_WORK TASK:_
Show each line in the listing below that contains the word "status".

_DATASET EXTRACT:_
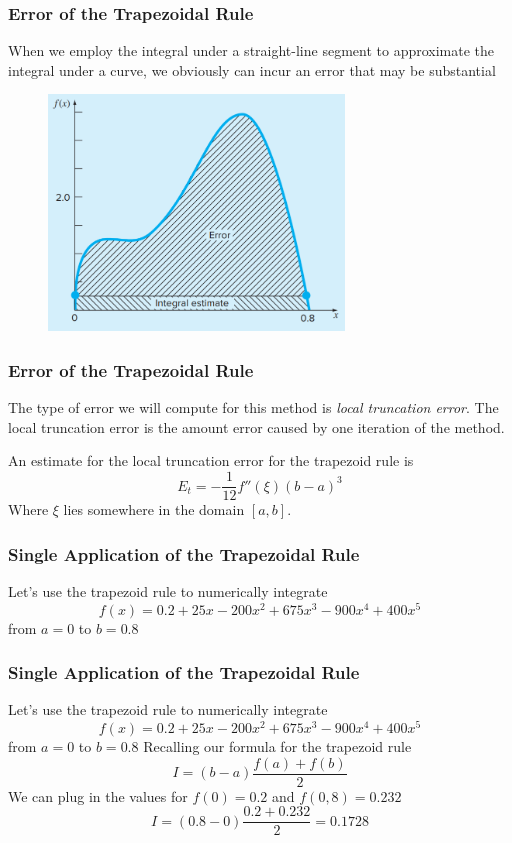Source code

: \documentclass{if-beamer}
\begin{document}
\begin{frame}
	\frametitle{Error of the Trapezoidal Rule}
	When we employ the integral under a straight-line segment to approximate the integral
	under a curve, we obviously can incur an error that may be substantial 
	\begin{figure}
		\centering
		\includegraphics[width=0.7\textwidth]{figures/error}
	\end{figure}
\end{frame}

\begin{frame}
	\frametitle{Error of the Trapezoidal Rule}
	The type of error we will compute for this method is \textit{local truncation error}. The local truncation error is the amount error caused by one iteration of the method.\\\vspace{10pt}
	
	An estimate for the local truncation error for the trapezoid rule is 
	$$E_t =-\frac{1}{12}f''(\xi)(b-a)^3$$
	Where $\xi$ lies somewhere in the domain $[a,b]$. \\\vspace{10pt} 
\end{frame}

\begin{frame}
	\frametitle{Single Application of the Trapezoidal Rule}
	Let's use the trapezoid rule to numerically integrate
	$$f(x) =0.2+25x-200x^2+675x^3-900x^4+400x^5$$
	from $a = 0$ to $b=0.8$
\end{frame}

\begin{frame}
	\frametitle{Single Application of the Trapezoidal Rule}
	Let's use the trapezoid rule to numerically integrate
	$$f(x) =0.2+25x-200x^2+675x^3-900x^4+400x^5$$
	from $a = 0$ to $b=0.8$
	Recalling our formula for the trapezoid rule
	$$I = (b-a)\frac{f(a)+f(b)}{2}$$
	We can plug in the values for $f(0) = 0.2$
	and $f(0,8) = 0.232$
	$$I = (0.8-0)\frac{0.2+0.232}{2} = 0.1728$$
	
\end{frame}
\end{document}
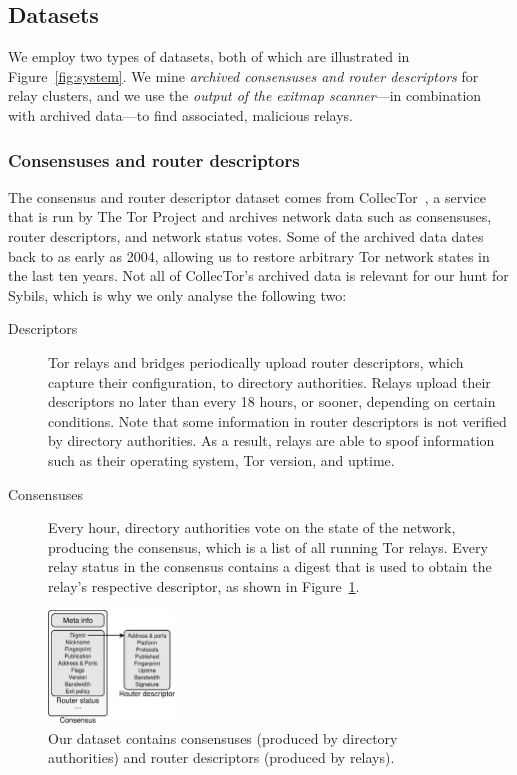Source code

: \subsection{Datasets}
\label{sec:datasets}
We employ two types of datasets, both of which are illustrated in
Figure~\ref{fig:system}.  We mine \emph{archived consensuses and router
descriptors} for relay clusters, and we use the \emph{output of the exitmap
scanner}---in combination with archived data---to find associated, malicious
relays.

\subsubsection{Consensuses and router descriptors}
The consensus and router descriptor dataset comes from
CollecTor~\cite{collector}, a service that is run by The Tor Project and
archives network data such as consensuses, router descriptors, and network
status votes.  Some of the archived data dates back to as early as 2004,
allowing us to restore arbitrary Tor network states in the last ten years.  Not
all of CollecTor's archived data is relevant for our hunt for Sybils, which is
why we only analyse the following two:

\begin{description}
	\item[Descriptors] Tor relays and bridges periodically upload router
		descriptors, which capture their configuration, to directory
		authorities.  Relays upload their descriptors no later than every 18
		hours, or sooner, depending on certain conditions.  Note that some
		information in router descriptors is not verified by directory
		authorities.  As a result, relays are able to spoof information such as
		their operating system, Tor version, and uptime.

	\item[Consensuses] Every hour, directory authorities vote on the state of
		the network, producing the consensus, which is a list of all running Tor
		relays.  Every relay status in the consensus contains a digest that is
		used to obtain the relay's respective descriptor, as shown in
		Figure~\ref{fig:datasets}.
\end{description}

\begin{figure}[t]
	\centering
	\includegraphics[width=0.3\textwidth]{diagrams/data_sets.pdf}
	\caption{Our dataset contains consensuses (produced by directory
		authorities) and router descriptors (produced by relays).}
	\label{fig:datasets}
\end{figure}

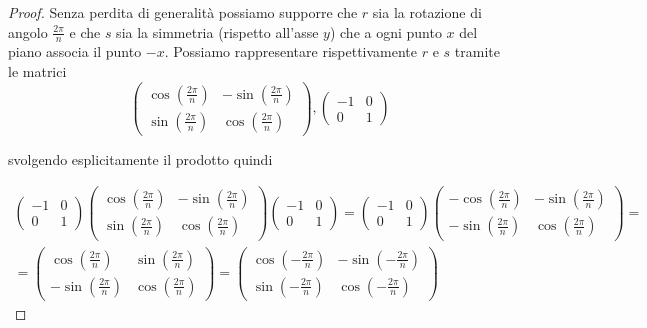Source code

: \documentclass[11pt]{scrartcl}
\begin{document}
\begin{proof}
    Senza perdita di generalità possiamo supporre che $r$ sia la rotazione 
    di angolo $\displaystyle\frac{2\pi}{n}$ e che $s$ sia la simmetria
    (rispetto all'asse $y$) che 
    a ogni punto $x$ del piano associa il punto $-x$. Possiamo rappresentare
    rispettivamente $r$ e $s$ tramite le matrici
    \begingroup
    \renewcommand{\arraystretch}{1.2}
    \[
        \begin{pmatrix}
            \cos\left(\frac{2\pi}{n}\right) & -\sin\left(\frac{2\pi}{n}\right)\\
            \sin\left(\frac{2\pi}{n}\right) & \cos\left(\frac{2\pi}{n}\right)
        \end{pmatrix},
        \begin{pmatrix}
            -1 & 0\\
            0 & 1
        \end{pmatrix}
    \]
    \endgroup

    svolgendo esplicitamente il prodotto quindi
    
    \begingroup
    \renewcommand{\arraystretch}{1.2}
    \begin{multline*}
        \begin{pmatrix}
            -1 & 0\\
            0 & 1
        \end{pmatrix}
        \begin{pmatrix}
            \cos\left(\frac{2\pi}{n}\right) & -\sin\left(\frac{2\pi}{n}\right)\\
            \sin\left(\frac{2\pi}{n}\right) & \cos\left(\frac{2\pi}{n}\right)
        \end{pmatrix}
        \begin{pmatrix}
            -1 & 0\\
            0 & 1
        \end{pmatrix} = 
        \begin{pmatrix}
            -1 & 0\\
            0 & 1
        \end{pmatrix}
        \begin{pmatrix}
            -\cos\left(\frac{2\pi}{n}\right) & -\sin\left(\frac{2\pi}{n}\right)\\
            -\sin\left(\frac{2\pi}{n}\right) & \cos\left(\frac{2\pi}{n}\right)
        \end{pmatrix} = \\ =
        \begin{pmatrix}
            \cos\left(\frac{2\pi}{n}\right) & \sin\left(\frac{2\pi}{n}\right)\\
            -\sin\left(\frac{2\pi}{n}\right) & \cos\left(\frac{2\pi}{n}\right)
        \end{pmatrix} = 
        \begin{pmatrix}
            \cos\left(-\frac{2\pi}{n}\right) & -\sin\left(-\frac{2\pi}{n}\right)\\
            \sin\left(-\frac{2\pi}{n}\right) & \cos\left(-\frac{2\pi}{n}\right)
        \end{pmatrix}
    \end{multline*}
    \endgroup
    

\end{proof}
\end{document}
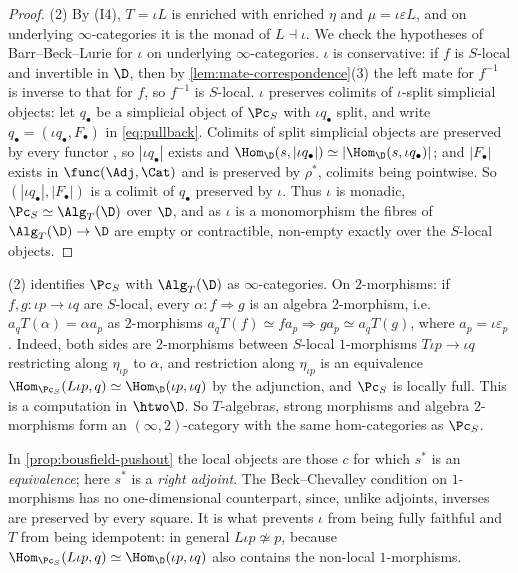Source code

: \begin{proof}
(2) By (I4), $T = \iota L$ is enriched with enriched $\eta$ and $\mu = \iota\varepsilon L$, and on underlying $\infty$-categories it is the monad of $L \dashv \iota$.
We check the hypotheses of Barr--Beck--Lurie \cite[4.7.3.5]{ha} for $\iota$ on underlying $\infty$-categories.
$\iota$ is conservative: if $f$ is $S$-local and invertible in $\D$, then by \cref{lem:mate-correspondence}(3) the left mate for $f^{-1}$ is inverse to that for $f$, so $f^{-1}$ is $S$-local.
$\iota$ preserves colimits of $\iota$-split simplicial objects: let $q_{\bullet}$ be a simplicial object of $\Pc_{S}$ with $\iota q_{\bullet}$ split, and write $q_{\bullet} = (\iota q_{\bullet},F_{\bullet})$ in \eqref{eq:pullback}. Colimits of split simplicial objects are preserved by every functor \cite[6.1.3.16]{htt}, so $|\iota q_{\bullet}|$ exists and $\Hom_{\D}(s,|\iota q_{\bullet}|) \simeq |\Hom_{\D}(s,\iota q_{\bullet})|$; and $|F_{\bullet}|$ exists in $\func(\Adj,\Cat)$ and is preserved by $\rho^{*}$, colimits being pointwise. So $(|\iota q_{\bullet}|,|F_{\bullet}|)$ is a colimit of $q_{\bullet}$ preserved by $\iota$.
Thus $\iota$ is monadic, $\Pc_{S} \simeq \Alg_{T}(\D)$ over $\D$, and as $\iota$ is a monomorphism the fibres of $\Alg_{T}(\D) \to \D$ are empty or contractible, non-empty exactly over the $S$-local objects.
\end{proof}

\begin{rmk}
\label{rmk:eilenberg-moore-enriched}
(2) identifies $\Pc_{S}$ with $\Alg_{T}(\D)$ as $\infty$-categories. On $2$-morphisms: if $f,g\colon \iota p \to \iota q$ are $S$-local, every $\alpha\colon f \Rightarrow g$ is an algebra $2$-morphism, i.e.\ $a_{q}T(\alpha) = \alpha a_{p}$ as $2$-morphisms $a_{q}T(f) \simeq fa_{p} \Rightarrow ga_{p} \simeq a_{q}T(g)$, where $a_{p} = \iota\varepsilon_{p}$. Indeed, both sides are $2$-morphisms between $S$-local $1$-morphisms $T\iota p \to \iota q$ restricting along $\eta_{\iota p}$ to $\alpha$, and restriction along $\eta_{\iota p}$ is an equivalence $\Hom_{\Pc_{S}}(L\iota p,q) \simeq \Hom_{\D}(\iota p,\iota q)$ by the adjunction, and $\Pc_{S}$ is locally full. This is a computation in $\htwo\D$. So $T$-algebras, strong morphisms and algebra $2$-morphisms form an $(\infty,2)$-category with the same hom-categories as $\Pc_{S}$.
\end{rmk}

\begin{rmk}
\label{rmk:2dloc-compare-bousfield}
In \cref{prop:bousfield-pushout} the local objects are those $c$ for which $s^{*}$ is an \emph{equivalence}; here $s^{*}$ is a \emph{right adjoint}.
The Beck--Chevalley condition on $1$-morphisms has no one-dimensional counterpart, since, unlike adjoints, inverses are preserved by every square.
It is what prevents $\iota$ from being fully faithful and $T$ from being idempotent: in general $L\iota p \not\simeq p$, because $\Hom_{\Pc_{S}}(L\iota p,q) \simeq \Hom_{\D}(\iota p,\iota q)$ also contains the non-local $1$-morphisms.
\end{rmk}
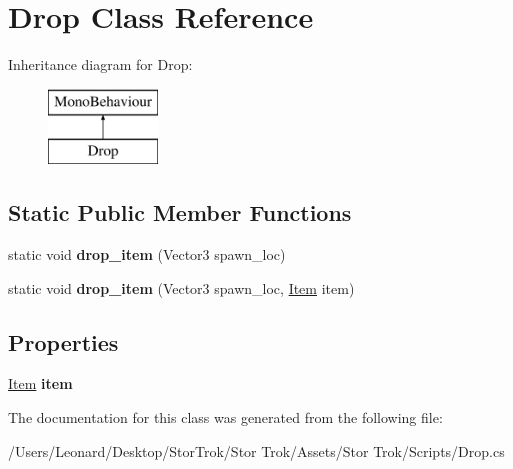 \hypertarget{class_drop}{}\section{Drop Class Reference}
\label{class_drop}
Inheritance diagram for Drop\+:\begin{figure}[H]
\begin{center}
\leavevmode
\includegraphics[height=2.000000cm]{class_drop}
\end{center}
\end{figure}
\subsection*{Static Public Member Functions}
\begin{DoxyCompactItemize}
\item 
\mbox{\label{class_drop_a14fe640c538e6222553a62fcffc3a5b5}} 
static void {\bfseries drop\+\_\+item} (Vector3 spawn\+\_\+loc)
\item 
\mbox{\label{class_drop_a54be66c04e5bc3cf54e5e1d66f5c819f}} 
static void {\bfseries drop\+\_\+item} (Vector3 spawn\+\_\+loc, \hyperlink{class_item}{Item} item)
\end{DoxyCompactItemize}
\subsection*{Properties}
\begin{DoxyCompactItemize}
\item 
\mbox{\label{class_drop_a05a88f2eb8504a72d7f0ff27bec854b7}} 
\hyperlink{class_item}{Item} {\bfseries item}
\end{DoxyCompactItemize}


The documentation for this class was generated from the following file\+:\begin{DoxyCompactItemize}
\item 
/\+Users/\+Leonard/\+Desktop/\+Stor\+Trok/\+Stor Trok/\+Assets/\+Stor Trok/\+Scripts/Drop.\+cs\end{DoxyCompactItemize}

_RESULT OF THE EXERCISE:_
status votes.  Some of the archived data dates back to as early as 2004,
		relays.  Every relay status in the consensus contains a digest that is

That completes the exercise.